▶ What the exercise asks
Would you please return the lines of the entries below starting at the line that has "from ajenti ;)" and ending at the line that has "prevent delete main user", both included, exactly as they are?

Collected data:

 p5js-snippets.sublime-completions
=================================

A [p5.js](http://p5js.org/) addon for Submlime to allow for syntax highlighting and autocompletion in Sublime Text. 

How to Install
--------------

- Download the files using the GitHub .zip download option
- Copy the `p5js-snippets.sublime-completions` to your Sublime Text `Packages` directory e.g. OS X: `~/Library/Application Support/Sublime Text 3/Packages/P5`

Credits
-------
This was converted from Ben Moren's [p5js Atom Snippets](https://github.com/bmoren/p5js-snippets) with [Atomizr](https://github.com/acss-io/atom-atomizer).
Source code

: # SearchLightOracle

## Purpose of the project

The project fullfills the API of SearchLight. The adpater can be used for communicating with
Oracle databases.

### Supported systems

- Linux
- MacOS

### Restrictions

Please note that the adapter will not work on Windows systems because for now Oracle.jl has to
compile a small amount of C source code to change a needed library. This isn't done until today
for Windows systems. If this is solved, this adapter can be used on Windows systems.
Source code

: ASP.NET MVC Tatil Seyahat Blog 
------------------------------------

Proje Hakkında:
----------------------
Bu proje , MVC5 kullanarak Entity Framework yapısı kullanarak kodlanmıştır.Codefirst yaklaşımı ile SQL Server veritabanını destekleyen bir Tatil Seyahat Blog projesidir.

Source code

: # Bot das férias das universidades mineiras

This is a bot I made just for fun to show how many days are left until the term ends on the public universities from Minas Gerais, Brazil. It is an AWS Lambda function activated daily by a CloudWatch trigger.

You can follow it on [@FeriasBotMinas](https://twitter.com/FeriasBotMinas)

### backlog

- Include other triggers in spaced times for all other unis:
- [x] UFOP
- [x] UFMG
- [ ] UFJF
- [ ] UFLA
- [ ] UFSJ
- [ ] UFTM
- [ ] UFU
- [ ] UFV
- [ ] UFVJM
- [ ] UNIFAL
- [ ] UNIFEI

...

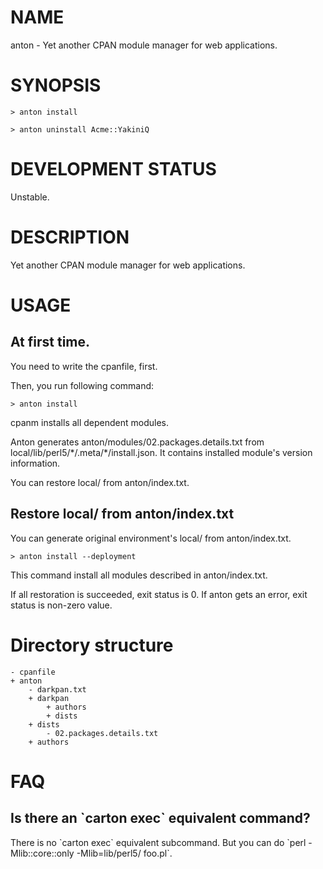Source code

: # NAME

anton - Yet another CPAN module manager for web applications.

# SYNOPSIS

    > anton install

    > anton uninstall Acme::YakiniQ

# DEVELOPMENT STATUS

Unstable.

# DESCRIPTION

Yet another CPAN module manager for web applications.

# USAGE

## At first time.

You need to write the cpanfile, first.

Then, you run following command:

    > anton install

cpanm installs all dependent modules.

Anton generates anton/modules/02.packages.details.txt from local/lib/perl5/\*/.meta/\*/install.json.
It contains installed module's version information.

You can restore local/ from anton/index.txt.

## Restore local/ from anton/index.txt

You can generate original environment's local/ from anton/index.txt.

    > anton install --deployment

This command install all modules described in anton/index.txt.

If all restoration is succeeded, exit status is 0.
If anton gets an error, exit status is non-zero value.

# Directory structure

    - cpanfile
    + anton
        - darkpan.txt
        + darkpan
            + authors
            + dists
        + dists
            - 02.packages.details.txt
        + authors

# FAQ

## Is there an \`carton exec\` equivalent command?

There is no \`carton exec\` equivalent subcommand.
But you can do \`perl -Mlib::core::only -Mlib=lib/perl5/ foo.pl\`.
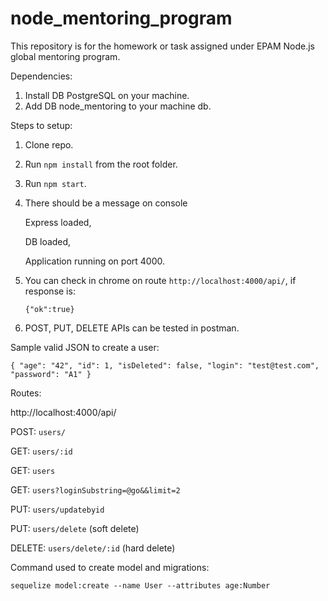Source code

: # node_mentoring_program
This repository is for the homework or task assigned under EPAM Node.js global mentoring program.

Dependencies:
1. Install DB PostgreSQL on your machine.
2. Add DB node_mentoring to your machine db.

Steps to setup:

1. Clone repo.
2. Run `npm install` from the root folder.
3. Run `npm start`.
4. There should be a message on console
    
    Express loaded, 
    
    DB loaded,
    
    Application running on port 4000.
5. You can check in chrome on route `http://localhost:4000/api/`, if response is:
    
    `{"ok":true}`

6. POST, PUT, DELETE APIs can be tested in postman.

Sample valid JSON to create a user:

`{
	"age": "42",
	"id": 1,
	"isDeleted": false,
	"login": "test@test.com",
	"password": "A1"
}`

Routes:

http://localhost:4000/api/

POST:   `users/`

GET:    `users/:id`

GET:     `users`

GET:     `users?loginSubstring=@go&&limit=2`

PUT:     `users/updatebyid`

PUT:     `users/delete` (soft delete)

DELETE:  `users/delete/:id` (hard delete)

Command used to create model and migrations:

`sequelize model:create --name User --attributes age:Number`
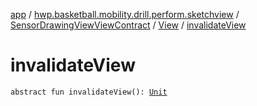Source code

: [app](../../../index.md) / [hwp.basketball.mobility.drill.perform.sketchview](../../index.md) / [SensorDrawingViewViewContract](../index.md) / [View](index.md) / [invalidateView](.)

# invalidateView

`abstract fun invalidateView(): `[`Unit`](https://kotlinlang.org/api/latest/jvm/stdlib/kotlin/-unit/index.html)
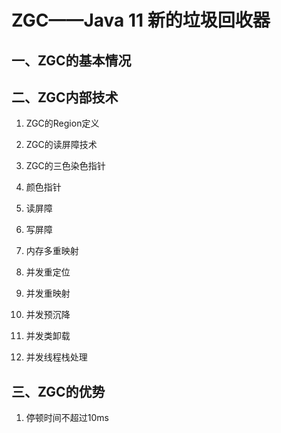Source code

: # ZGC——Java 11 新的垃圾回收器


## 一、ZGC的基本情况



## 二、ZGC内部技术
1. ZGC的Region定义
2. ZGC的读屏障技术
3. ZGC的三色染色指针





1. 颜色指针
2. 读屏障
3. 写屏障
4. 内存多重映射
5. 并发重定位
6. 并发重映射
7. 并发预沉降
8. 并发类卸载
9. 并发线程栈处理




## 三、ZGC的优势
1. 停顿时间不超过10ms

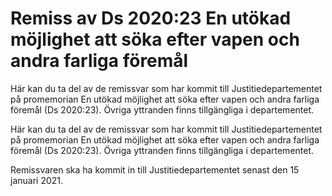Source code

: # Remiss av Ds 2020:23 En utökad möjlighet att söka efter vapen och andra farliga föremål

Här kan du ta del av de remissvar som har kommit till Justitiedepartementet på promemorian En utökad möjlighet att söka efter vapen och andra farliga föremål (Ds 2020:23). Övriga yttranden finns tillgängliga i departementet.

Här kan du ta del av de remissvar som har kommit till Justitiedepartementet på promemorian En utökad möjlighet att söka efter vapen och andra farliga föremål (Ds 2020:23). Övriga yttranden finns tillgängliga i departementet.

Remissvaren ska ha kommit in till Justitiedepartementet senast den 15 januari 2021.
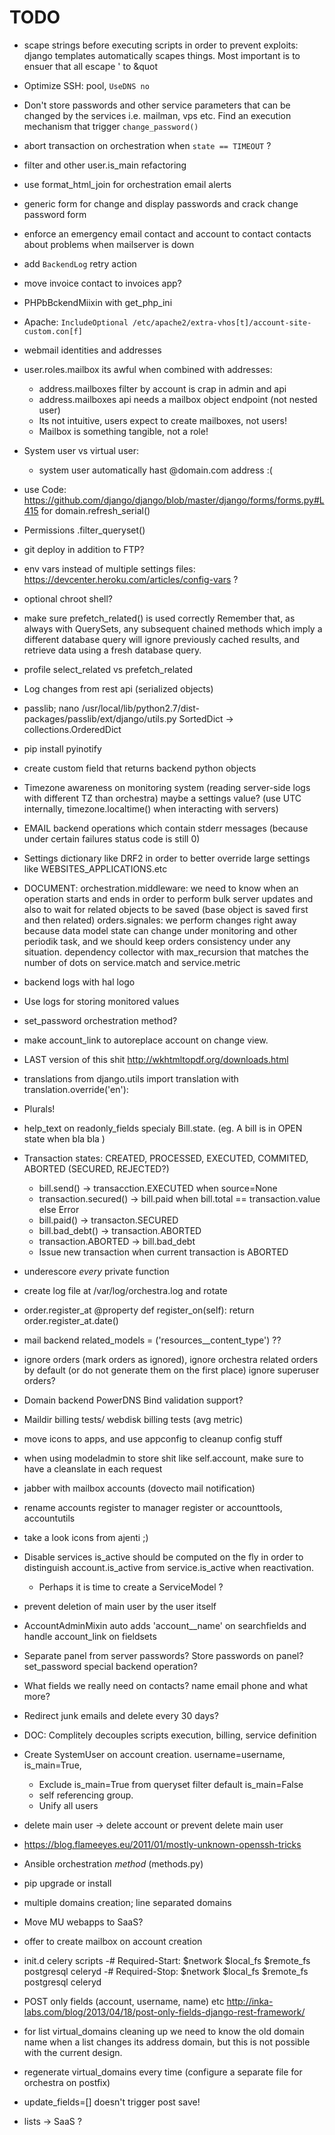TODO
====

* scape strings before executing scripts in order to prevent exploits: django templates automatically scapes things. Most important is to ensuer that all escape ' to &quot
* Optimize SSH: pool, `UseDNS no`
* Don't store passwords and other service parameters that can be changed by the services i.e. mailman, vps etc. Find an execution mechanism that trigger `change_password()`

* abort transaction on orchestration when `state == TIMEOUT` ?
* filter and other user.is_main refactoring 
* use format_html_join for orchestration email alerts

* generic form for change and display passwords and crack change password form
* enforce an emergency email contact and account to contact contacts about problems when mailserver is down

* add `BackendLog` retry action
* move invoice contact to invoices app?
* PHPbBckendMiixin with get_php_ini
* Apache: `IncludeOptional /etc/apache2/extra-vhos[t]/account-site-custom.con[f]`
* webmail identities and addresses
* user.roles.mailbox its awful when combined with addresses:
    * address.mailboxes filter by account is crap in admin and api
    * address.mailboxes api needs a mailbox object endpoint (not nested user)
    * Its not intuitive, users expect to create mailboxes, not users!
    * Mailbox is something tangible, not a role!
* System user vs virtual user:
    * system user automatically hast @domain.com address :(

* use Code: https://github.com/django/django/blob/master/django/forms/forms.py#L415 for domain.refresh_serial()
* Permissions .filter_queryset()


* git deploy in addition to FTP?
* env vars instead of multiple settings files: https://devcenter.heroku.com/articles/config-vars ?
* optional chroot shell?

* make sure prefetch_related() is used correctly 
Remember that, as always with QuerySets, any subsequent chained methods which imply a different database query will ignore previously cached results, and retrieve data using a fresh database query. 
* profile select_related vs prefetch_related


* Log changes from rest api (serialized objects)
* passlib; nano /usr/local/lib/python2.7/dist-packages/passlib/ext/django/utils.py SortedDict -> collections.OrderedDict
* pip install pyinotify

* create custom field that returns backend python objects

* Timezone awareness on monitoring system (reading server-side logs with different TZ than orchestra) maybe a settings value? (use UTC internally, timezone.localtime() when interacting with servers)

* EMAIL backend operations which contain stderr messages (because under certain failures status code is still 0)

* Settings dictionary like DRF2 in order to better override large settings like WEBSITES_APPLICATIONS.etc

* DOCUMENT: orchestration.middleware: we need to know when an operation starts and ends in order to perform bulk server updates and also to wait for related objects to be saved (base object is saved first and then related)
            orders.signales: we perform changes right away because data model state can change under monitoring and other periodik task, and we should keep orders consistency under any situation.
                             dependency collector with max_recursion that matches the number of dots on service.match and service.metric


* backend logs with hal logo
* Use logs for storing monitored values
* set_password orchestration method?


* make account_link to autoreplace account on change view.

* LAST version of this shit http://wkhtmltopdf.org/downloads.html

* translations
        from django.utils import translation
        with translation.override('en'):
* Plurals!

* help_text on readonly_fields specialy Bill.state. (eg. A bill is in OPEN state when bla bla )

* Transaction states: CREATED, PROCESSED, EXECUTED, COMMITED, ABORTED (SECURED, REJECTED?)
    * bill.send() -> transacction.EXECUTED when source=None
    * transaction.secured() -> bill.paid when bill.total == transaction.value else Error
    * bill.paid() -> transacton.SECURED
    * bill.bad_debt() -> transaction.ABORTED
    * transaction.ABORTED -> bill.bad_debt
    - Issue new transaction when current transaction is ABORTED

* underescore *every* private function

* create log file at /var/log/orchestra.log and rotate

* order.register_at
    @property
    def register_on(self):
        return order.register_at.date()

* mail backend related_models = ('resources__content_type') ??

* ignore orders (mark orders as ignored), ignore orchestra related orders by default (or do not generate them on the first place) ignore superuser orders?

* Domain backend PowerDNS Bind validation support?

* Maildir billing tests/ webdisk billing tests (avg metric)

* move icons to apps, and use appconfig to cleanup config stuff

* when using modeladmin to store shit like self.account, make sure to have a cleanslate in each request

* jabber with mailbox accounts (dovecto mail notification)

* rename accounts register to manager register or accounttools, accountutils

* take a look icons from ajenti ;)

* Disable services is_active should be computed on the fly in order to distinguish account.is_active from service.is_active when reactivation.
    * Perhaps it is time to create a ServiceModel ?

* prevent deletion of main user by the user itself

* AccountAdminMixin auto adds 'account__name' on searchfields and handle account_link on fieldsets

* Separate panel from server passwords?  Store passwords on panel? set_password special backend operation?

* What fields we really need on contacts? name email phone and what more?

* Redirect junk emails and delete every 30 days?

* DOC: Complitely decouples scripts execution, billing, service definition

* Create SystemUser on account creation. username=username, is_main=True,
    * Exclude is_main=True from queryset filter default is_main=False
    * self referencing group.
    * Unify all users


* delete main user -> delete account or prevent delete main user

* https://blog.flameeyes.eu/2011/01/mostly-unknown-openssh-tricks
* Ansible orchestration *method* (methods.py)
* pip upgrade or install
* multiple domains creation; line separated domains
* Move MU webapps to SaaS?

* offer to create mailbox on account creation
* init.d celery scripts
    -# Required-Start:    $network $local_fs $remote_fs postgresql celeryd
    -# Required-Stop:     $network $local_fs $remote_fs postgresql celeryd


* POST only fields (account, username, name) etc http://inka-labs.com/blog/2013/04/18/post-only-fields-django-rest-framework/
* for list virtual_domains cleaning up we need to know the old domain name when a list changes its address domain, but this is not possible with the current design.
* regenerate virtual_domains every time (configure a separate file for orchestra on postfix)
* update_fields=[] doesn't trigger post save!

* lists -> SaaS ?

---

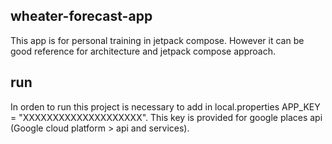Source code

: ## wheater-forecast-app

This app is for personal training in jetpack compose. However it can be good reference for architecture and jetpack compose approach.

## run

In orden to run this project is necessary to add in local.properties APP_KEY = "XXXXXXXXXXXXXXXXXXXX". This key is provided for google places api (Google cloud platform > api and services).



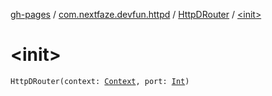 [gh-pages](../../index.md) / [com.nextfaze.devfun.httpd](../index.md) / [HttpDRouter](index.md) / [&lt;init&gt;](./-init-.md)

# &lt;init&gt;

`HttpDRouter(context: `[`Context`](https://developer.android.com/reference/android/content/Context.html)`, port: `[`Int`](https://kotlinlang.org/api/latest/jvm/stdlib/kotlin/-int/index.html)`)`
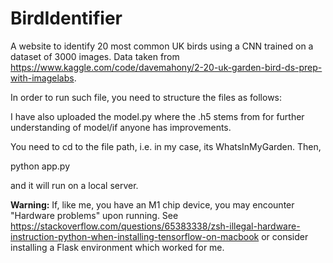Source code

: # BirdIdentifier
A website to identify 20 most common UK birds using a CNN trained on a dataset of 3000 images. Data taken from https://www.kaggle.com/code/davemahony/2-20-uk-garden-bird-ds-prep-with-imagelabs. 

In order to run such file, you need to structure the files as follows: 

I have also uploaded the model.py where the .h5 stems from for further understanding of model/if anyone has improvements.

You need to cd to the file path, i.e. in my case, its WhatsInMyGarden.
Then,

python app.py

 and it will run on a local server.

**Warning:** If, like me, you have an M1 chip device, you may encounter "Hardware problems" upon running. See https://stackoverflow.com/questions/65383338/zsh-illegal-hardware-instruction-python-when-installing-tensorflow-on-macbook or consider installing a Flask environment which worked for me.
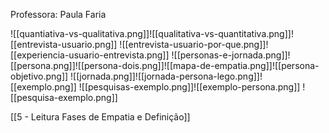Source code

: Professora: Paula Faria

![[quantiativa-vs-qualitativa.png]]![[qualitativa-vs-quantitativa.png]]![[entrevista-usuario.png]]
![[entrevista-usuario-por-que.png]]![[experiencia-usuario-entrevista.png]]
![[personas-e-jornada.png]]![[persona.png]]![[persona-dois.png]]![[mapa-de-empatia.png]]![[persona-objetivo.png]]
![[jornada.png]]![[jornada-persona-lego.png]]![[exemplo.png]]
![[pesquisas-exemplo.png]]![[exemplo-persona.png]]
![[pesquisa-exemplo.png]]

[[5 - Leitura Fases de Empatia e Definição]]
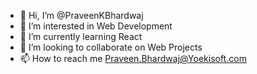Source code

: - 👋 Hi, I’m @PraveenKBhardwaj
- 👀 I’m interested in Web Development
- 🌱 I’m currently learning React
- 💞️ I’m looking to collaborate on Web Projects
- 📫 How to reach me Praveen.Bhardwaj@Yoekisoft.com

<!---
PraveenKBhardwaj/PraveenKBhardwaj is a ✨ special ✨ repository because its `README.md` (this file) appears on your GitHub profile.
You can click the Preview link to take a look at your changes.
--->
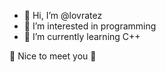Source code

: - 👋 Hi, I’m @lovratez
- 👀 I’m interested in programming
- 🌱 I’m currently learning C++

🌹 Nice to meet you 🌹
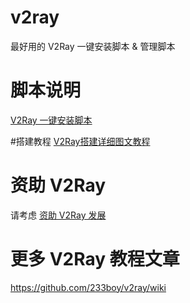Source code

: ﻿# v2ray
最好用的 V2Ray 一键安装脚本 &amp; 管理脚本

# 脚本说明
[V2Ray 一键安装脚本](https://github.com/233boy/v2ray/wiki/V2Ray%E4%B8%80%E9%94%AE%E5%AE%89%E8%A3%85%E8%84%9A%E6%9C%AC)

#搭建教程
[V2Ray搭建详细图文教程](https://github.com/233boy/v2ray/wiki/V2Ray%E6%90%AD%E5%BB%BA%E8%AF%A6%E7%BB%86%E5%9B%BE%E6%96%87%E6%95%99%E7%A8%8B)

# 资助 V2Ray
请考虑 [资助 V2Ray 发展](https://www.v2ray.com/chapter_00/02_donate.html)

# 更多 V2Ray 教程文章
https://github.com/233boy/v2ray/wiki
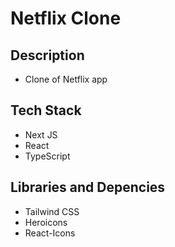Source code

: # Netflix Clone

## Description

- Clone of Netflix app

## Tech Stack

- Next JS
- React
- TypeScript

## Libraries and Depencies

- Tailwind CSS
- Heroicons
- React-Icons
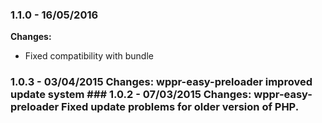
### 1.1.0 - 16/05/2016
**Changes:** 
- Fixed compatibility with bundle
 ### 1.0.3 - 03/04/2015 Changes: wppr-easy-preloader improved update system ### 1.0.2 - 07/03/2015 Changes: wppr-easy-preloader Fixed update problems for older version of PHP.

▶ Exercise response
* take a look icons from ajenti ;)

* Disable services is_active should be computed on the fly in order to distinguish account.is_active from service.is_active when reactivation.
    * Perhaps it is time to create a ServiceModel ?

* prevent deletion of main user by the user itself

* AccountAdminMixin auto adds 'account__name' on searchfields and handle account_link on fieldsets

* Separate panel from server passwords?  Store passwords on panel? set_password special backend operation?

* What fields we really need on contacts? name email phone and what more?

* Redirect junk emails and delete every 30 days?

* DOC: Complitely decouples scripts execution, billing, service definition

* Create SystemUser on account creation. username=username, is_main=True,
    * Exclude is_main=True from queryset filter default is_main=False
    * self referencing group.
    * Unify all users


* delete main user -> delete account or prevent delete main user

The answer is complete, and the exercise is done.